At a recent stop on the ReAwaken America tour, a right-wing Christian event, Mr. Giuliani referred to the district attorney, Fani T. Willis, who is Black, as a “ho,” using a stylized version of the word “whore” borrowed from the African American vernacular. He also said he chose to deliberately mispronounce Ms. Willis’s first name as “Fanny,” as opposed to the proper pronunciation, “FAHN-ee.”

Ms. Willis spoke on Thursday to leaders of the African Methodist Episcopal Church, who were meeting at a church in Marietta, Ga.

“I’ve lived the experience of a Black woman who is attacked and over-sexualized,” she said. “See, I’m so tired of hearing these idiots call my name as ‘Fanny,’ in a way to attempt to humiliate me. Because, like silly schoolboys, the name reminds them of a woman’s rear, of her behind.”

Though Ms. Willis did not refer specifically to Mr. Giuliani, the former New York City mayor, she was introduced to the crowd by Bishop Reginald T. Jackson, the presiding prelate for the A.M.E. church in Georgia, who made it plain that Mr. Giuliani was on his mind. “You’ve got somebody who used to be referred to as America’s mayor,” Bishop Jackson said, “who’s now become America’s moron in chief.”

The volley of insults came at a moment of frustration among many Democrats about the fact that Ms. Willis’s case against Mr. Trump would not reach the trial phase until after the November election. Mr. Trump, Mr. Giuliani and 17 others were indicted in August by a grand jury in Fulton County over their efforts to overturn Mr. Trump’s 2020 election loss. Four of the defendants later pleaded guilty.
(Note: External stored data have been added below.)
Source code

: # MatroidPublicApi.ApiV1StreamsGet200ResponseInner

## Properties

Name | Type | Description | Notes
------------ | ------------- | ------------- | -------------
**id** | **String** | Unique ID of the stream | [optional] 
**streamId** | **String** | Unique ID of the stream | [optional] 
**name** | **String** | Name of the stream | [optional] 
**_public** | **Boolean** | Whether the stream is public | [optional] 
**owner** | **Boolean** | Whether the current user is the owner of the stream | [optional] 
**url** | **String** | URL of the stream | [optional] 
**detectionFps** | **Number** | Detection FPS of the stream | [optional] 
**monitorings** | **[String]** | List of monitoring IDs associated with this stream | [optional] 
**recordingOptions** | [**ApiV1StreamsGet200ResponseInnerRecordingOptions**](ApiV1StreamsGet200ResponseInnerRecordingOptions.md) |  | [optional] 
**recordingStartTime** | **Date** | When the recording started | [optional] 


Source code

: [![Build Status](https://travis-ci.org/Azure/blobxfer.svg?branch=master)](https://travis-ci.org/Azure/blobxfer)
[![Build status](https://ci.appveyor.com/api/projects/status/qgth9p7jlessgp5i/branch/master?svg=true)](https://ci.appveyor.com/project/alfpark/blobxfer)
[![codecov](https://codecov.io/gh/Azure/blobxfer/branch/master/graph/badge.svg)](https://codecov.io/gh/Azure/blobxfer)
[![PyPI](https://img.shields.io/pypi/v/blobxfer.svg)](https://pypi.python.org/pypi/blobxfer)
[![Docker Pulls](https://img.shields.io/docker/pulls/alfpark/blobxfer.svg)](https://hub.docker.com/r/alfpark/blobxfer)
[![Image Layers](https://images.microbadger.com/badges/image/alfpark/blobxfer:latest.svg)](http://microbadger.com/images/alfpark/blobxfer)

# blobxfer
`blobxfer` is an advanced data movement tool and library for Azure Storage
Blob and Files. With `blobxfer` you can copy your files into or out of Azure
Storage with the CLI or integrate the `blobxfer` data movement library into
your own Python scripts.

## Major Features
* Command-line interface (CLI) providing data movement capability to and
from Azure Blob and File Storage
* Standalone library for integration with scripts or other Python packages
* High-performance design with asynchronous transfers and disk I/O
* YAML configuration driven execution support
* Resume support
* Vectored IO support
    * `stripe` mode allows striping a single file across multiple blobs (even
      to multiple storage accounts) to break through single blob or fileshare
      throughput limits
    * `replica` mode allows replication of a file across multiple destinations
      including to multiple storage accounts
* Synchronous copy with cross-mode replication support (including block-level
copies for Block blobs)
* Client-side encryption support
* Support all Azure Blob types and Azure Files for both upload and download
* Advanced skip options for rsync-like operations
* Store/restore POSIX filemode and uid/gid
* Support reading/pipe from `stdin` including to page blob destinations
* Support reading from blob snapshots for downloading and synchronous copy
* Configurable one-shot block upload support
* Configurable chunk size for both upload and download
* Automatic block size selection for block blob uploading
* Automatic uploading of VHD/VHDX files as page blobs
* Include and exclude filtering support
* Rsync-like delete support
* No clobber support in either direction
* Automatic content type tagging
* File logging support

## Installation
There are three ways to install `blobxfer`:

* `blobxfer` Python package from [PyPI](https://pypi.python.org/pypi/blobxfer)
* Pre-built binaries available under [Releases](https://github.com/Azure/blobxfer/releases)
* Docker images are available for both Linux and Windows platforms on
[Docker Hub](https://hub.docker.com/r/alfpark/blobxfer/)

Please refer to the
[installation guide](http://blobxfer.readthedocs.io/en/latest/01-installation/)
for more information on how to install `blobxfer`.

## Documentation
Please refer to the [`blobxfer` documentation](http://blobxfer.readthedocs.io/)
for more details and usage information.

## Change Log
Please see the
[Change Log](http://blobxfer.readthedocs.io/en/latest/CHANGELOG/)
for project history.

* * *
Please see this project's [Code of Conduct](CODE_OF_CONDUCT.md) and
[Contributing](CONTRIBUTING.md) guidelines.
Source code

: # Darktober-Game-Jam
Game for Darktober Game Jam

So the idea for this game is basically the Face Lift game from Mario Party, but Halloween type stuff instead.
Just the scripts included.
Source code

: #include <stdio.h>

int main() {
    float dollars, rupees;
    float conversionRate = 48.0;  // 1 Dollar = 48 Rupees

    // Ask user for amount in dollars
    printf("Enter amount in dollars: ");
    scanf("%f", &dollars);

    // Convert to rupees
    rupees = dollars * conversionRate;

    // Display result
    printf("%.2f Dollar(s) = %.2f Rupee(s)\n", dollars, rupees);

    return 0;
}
The case hit serious turbulence this year, when defense lawyers accused Ms. Willis of creating a conflict of interest by engaging in a romantic relationship with Nathan J. Wade, a lawyer she hired to manage the prosecution team. Defense lawyers sought to have Ms. Willis disqualified, but the judge in the case, Scott McAfee, ruled that she could stay on it if Mr. Wade stepped down, which he did.

The judge’s ruling is now being appealed, and this month the state appellate court made it clear that the case would not be resolved until after the presidential election. It also ordered the case stayed at the lower court level for the nine defendants who appealed the disqualification ruling, which include Mr. Trump and Mr. Giuliani.

This week, Judge McAfee, of Fulton County Superior Court, indicated that he would continue working through motions filed by the remaining defendants. On Wednesday, Ms. Willis’s office asked the appellate court to dismiss the defendants’ appeal for lack of evidence.

If Mr. Trump wins the election, his lawyers are likely to raise constitutional challenges to any effort to put him on trial in Georgia while he is in the White House. Legal experts say that the arguments could succeed.

Ms. Willis, a Democrat, is running for a second term as district attorney of Fulton County, which covers much of the city of Atlanta. It is a liberal stronghold, and Ms. Willis is considered a strong favorite against Courtney A. Kramer — a Republican who has worked in the Trump White House and with the Trump campaign — in the November contest.

Mr. Wade was in the audience for Ms. Willis’s speech. On Wednesday, he appeared in a CNN interview with Kaitlan Collins, in which she asked him when his romance with Ms. Willis had begun. That question has been a focus of the disqualification fight; Ashleigh Merchant, a lawyer for one of the defendants, has claimed that the relationship began before Ms. Willis hired Mr. Wade.

But Mr. Wade and Ms. Willis have said that it began after she hired him in November 2021. Both have also said that the relationship ended last summer.

In the CNN interview, Mr. Wade began answering Ms. Collins’s question but was interrupted by a man identified as his consultant. The two men huddled for a moment and spoke privately, after which Mr. Wade returned to the interview and said the timing question was a “not a relevant issue.”